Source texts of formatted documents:
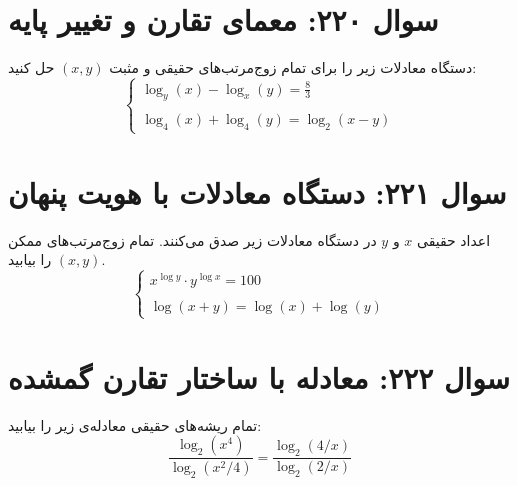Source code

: \documentclass[12pt]{article}
\begin{document}
\section*{سوال ۲۲۰: معمای تقارن و تغییر پایه}
دستگاه معادلات زیر را برای تمام زوج‌مرتب‌های حقیقی و مثبت \((x, y)\) حل کنید:
\begin{displaymath}
	\begin{cases}
		\log_y(x) - \log_x(y) = \frac{8}{3} \\
		\\
		\log_4(x) + \log_4(y) = \log_2(x-y)
	\end{cases}
\end{displaymath}

\section*{سوال ۲۲۱: دستگاه معادلات با هویت پنهان}
اعداد حقیقی \(x\) و \(y\) در دستگاه معادلات زیر صدق می‌کنند. تمام زوج‌مرتب‌های ممکن \((x, y)\) را بیابید.
\begin{displaymath}
	\begin{cases}
		x^{\log y} \cdot y^{\log x} = 100 \\
		\\
		\log(x+y) = \log(x) + \log(y)
	\end{cases}
\end{displaymath}

\section*{سوال ۲۲۲: معادله با ساختار تقارن گمشده}
تمام ریشه‌های حقیقی معادله‌ی زیر را بیابید:
\begin{displaymath}
	\frac{\log_2(x^4)}{\log_2(x^2/4)} = \frac{\log_2(4/x)}{\log_2(2/x)}
\end{displaymath}

\vspace{1cm}
\hrulefill
\vspace{1cm}
\end{document}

**What the exercise asks**. Copy all the records above exactly, but leave out the pictures.

**Output for this exercise**.
Source code

: \documentclass[12pt]{article}
\begin{document}
\section*{سوال ۲۲۰: معمای تقارن و تغییر پایه}
دستگاه معادلات زیر را برای تمام زوج‌مرتب‌های حقیقی و مثبت \((x, y)\) حل کنید:
\begin{displaymath}
	\begin{cases}
		\log_y(x) - \log_x(y) = \frac{8}{3} \\
		\\
		\log_4(x) + \log_4(y) = \log_2(x-y)
	\end{cases}
\end{displaymath}

\section*{سوال ۲۲۱: دستگاه معادلات با هویت پنهان}
اعداد حقیقی \(x\) و \(y\) در دستگاه معادلات زیر صدق می‌کنند. تمام زوج‌مرتب‌های ممکن \((x, y)\) را بیابید.
\begin{displaymath}
	\begin{cases}
		x^{\log y} \cdot y^{\log x} = 100 \\
		\\
		\log(x+y) = \log(x) + \log(y)
	\end{cases}
\end{displaymath}

\section*{سوال ۲۲۲: معادله با ساختار تقارن گمشده}
تمام ریشه‌های حقیقی معادله‌ی زیر را بیابید:
\begin{displaymath}
	\frac{\log_2(x^4)}{\log_2(x^2/4)} = \frac{\log_2(4/x)}{\log_2(2/x)}
\end{displaymath}

\vspace{1cm}
\hrulefill
\vspace{1cm}
\end{document}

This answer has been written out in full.